Thankfully for those without copies, the Deans hardback Rewards series are easy to find used in at least acceptable condition being in print until at least 1990 where the heavy revisions came in.
Malory Towers revisited:
I got used the unbutchered text editions in the form of a W H Smith hardback Omibus edition of the first four novels and the separate Deans hardbook Rewards series ones from 1990 of the last two.
There are entire paragraphs missing from the current ones and the 'PC' alterations do effect the characters responses to some important storylines in the books. Rereading them, it all makes more sense.

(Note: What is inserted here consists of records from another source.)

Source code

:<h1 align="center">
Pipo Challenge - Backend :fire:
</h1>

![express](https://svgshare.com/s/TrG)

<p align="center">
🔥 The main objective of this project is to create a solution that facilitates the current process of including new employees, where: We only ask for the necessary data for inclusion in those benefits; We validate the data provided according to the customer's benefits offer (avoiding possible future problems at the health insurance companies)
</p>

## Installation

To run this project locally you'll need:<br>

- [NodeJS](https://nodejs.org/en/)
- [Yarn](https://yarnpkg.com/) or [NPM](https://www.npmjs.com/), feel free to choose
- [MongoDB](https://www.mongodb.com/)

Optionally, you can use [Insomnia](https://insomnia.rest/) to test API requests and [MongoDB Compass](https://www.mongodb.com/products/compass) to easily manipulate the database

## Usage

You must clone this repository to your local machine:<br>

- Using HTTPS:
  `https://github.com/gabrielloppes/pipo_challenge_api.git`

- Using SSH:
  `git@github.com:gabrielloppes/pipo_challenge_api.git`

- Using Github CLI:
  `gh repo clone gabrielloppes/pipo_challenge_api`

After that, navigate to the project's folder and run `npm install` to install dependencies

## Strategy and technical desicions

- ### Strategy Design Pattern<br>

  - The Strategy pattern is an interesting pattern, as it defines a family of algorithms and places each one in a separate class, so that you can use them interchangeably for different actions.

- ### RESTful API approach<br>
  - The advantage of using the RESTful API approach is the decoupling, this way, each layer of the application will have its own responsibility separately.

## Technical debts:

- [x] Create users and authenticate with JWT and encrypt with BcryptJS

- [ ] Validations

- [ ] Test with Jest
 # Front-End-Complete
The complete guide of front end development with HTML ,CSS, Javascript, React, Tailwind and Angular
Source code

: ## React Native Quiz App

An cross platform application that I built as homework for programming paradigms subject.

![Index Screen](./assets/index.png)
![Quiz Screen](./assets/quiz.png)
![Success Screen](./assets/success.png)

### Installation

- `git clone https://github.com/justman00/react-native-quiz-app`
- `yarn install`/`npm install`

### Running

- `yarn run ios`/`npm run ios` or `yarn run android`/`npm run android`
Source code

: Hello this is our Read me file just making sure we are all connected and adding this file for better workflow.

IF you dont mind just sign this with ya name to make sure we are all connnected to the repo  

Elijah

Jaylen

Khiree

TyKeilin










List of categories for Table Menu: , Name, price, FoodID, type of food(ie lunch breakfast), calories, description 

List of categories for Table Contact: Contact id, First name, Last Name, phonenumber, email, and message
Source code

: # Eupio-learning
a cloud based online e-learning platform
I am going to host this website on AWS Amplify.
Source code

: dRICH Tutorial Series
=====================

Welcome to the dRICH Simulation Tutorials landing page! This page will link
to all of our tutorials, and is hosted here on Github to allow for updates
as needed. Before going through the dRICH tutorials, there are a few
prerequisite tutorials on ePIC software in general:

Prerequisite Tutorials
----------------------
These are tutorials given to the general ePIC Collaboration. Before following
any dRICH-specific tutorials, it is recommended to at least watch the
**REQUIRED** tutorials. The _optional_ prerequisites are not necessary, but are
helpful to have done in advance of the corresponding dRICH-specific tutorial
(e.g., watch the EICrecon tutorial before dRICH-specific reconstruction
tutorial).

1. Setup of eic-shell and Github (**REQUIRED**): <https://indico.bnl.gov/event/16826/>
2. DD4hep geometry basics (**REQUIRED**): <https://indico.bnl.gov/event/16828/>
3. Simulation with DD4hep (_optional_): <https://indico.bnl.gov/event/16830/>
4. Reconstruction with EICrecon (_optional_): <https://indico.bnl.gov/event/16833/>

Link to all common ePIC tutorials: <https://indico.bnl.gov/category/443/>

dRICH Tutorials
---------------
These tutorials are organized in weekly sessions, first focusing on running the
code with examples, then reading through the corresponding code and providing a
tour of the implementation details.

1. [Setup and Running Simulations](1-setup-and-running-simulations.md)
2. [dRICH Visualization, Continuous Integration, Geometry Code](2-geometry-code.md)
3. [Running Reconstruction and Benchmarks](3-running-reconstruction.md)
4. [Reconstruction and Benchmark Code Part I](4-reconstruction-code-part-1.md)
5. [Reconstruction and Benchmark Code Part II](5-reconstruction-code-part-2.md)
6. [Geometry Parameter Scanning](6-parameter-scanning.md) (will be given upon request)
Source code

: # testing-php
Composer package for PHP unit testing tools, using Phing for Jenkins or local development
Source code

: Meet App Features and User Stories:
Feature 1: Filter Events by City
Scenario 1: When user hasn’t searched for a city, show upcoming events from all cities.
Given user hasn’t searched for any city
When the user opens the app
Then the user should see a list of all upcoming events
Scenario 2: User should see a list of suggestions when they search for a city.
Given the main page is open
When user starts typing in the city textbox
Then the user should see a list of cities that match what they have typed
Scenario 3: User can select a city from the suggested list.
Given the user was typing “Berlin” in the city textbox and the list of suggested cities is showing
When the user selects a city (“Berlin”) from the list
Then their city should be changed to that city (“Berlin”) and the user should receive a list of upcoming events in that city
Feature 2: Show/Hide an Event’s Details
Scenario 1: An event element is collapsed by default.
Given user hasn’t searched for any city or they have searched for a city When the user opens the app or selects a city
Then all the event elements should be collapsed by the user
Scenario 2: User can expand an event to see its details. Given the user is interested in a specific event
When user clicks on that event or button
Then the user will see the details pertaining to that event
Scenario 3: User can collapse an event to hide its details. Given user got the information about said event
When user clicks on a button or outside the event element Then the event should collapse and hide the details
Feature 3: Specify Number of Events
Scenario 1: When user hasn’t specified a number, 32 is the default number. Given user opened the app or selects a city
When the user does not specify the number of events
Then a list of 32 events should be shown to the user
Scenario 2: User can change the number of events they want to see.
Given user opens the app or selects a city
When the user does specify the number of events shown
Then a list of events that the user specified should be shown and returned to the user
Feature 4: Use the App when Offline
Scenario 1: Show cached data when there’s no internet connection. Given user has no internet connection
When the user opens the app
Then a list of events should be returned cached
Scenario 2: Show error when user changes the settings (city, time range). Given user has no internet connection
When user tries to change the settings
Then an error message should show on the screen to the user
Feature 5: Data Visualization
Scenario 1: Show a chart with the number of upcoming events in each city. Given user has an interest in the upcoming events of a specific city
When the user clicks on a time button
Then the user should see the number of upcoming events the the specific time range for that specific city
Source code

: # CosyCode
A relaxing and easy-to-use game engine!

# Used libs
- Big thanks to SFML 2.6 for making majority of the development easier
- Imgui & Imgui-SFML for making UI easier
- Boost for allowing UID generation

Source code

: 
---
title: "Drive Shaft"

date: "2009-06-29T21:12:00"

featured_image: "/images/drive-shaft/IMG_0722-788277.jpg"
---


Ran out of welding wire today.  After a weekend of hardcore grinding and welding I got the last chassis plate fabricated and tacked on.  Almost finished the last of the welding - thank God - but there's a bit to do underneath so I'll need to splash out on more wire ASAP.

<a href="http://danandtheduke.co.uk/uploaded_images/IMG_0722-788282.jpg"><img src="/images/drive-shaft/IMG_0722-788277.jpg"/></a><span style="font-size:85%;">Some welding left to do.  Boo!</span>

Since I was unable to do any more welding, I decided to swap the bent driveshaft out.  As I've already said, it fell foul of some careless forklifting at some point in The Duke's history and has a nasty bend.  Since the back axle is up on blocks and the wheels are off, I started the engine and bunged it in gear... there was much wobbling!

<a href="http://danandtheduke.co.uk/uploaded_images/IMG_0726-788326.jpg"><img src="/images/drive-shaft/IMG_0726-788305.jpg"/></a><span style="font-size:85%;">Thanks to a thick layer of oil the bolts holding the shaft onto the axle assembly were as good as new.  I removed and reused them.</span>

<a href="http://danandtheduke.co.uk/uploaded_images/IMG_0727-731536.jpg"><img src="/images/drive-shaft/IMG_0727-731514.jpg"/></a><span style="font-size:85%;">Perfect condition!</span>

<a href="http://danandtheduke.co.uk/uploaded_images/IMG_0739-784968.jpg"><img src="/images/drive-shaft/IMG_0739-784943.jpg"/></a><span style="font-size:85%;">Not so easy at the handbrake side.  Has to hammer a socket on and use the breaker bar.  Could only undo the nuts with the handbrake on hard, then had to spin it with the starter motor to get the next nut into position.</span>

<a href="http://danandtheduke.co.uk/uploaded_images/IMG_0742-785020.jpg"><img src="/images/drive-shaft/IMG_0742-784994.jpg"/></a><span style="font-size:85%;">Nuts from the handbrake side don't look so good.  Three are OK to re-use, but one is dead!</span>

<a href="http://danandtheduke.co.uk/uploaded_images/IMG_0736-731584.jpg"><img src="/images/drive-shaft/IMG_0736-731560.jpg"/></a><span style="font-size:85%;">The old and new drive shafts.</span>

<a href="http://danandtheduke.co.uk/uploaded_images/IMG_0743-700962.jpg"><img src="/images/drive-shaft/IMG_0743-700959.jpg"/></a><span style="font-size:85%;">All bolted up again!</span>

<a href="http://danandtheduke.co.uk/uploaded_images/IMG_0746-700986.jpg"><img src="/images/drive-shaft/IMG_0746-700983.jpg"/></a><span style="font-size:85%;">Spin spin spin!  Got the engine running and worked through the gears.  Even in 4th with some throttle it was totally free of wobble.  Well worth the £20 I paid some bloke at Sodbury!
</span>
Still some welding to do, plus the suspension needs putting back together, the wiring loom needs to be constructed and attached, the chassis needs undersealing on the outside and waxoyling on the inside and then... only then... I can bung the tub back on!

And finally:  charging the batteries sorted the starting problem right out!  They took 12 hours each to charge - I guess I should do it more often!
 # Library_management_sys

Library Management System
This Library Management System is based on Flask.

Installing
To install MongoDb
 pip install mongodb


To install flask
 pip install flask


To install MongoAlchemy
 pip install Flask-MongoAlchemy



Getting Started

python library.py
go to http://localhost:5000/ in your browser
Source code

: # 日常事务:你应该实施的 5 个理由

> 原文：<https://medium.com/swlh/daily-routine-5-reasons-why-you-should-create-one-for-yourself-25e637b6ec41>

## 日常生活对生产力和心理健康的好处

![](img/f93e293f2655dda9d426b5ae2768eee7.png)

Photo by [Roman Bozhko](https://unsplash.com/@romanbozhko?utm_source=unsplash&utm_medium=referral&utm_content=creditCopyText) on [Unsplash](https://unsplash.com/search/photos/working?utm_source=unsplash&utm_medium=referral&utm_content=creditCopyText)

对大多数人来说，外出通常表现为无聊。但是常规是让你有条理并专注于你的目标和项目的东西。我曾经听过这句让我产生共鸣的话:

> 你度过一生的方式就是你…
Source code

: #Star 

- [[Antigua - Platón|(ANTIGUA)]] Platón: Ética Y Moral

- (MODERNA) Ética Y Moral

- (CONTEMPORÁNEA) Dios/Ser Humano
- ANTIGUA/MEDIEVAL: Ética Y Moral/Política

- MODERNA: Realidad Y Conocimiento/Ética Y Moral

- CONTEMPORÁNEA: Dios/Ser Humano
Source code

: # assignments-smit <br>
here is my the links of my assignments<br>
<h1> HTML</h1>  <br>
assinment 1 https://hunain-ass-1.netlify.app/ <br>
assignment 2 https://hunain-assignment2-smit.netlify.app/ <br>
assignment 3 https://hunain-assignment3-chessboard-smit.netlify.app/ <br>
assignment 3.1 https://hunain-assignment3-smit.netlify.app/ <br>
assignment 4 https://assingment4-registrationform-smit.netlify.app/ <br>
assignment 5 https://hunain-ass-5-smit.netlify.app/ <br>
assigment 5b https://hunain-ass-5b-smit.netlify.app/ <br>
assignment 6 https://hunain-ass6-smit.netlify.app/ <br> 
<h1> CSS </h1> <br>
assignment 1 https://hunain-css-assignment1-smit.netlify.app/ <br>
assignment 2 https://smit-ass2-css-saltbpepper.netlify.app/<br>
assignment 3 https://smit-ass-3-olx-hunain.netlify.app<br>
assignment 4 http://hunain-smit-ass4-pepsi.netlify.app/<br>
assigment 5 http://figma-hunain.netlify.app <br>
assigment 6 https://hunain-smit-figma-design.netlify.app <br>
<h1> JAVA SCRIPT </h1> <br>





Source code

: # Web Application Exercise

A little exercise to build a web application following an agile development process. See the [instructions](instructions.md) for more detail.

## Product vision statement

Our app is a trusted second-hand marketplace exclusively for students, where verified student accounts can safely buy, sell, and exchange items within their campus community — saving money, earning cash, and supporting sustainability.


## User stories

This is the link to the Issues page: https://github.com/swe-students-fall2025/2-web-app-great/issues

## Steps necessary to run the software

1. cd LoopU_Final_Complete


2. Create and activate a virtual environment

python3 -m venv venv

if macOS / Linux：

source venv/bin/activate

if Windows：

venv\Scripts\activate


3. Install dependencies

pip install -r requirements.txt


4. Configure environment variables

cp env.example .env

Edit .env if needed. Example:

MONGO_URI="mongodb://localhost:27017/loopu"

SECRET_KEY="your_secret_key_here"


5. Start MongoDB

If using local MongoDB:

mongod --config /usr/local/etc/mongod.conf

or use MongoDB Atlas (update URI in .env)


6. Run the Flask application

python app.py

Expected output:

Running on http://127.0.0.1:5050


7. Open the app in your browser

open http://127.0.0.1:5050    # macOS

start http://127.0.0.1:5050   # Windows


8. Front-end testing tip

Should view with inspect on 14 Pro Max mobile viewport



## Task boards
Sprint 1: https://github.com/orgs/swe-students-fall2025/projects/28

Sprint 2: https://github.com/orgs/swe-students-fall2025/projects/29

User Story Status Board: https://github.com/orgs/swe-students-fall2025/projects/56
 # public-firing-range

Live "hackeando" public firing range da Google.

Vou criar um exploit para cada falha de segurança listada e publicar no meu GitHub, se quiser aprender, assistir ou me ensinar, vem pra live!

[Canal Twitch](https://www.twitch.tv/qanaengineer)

Thursday, November 10, 2011

Malory Towers and more

Well I guess the good news is I'm feeling better than I was around this time last week as was really down in dumps with some work related stuff best not gotten into on a publicly accessible blog and wanting more 'little' time something I understand most of us struggle with.
Thanks to everyone in chat this week including our guests from US camp.
I've already gotten two self presents sorted so it's just a question of putting some money aside for a few things for my family as like a good many others facing big bills we've decided to par down what we get each other.

As I think I've mentioned  the odd time in Chat I've been re-reading Malory Towers, the classic story of a all girls high school on the coast of Cornwall, South-west England directly overlooking the sea as written by Enid Blyton.
I bought a set of the original six volumes recently with the front cover of the slip case using this illustration the girls arriving at school. My school skirts are very similar to that of the girls on the far right which is more junior/middle school one. The current editions use some ghastly cheap computer generated images of girls while this 2004 set is more classy.
So far in I've just finished the Fifth volume.
Her books were a big part of my childhood that I loved mainly for their sense of innocent adventure, well observed characters and moral tales interwoven into the narrative.
With Malory Towers we see the world of this  boarding school which is a Castle like building with four wings, mainly through the eyes of Darrell, a first year boarder aged 12 getting to grips with induction procedures, new school rules, making new friends who as the series progresses we learn all about, their strong points and well their failings and learning to take on more responsibilities for themselves.
Each wing has inter-house competitions and for some sports their are coveted matches with other schools, the values of giving your all for your team and team mates, honour and being a gracious winner are write right through.
We also have escapades, ill thought out actions like going awl to perform and becoming so ill we can't sing, playing tricks on teachers and even some serious stuff like poison-pen letters not to mention theft.
For some such stories were (possible are even) a fantasy -a school life in childhood never experienced but preferable to the one they had - but to me much of this was very much like the reality apart from the poison-pen letter bits.
Newsflash: I did play tricks on people back then!
You could say it was really a guide cluing me in to what I was to experience making the transition from day school easier. 
I hope to re-read a few more of her series in the upcoming year.

Thursday, December 4, 2008

Chalet School

Reading is something that is very much linked to my actual childhood  and as an adult little girl remains a preoccupation of mine, loving to read story about schooldays and one series I am currently reading is the Chalet School series number sixty in total by Elinor Brent-Dyer from 1925 through 1960.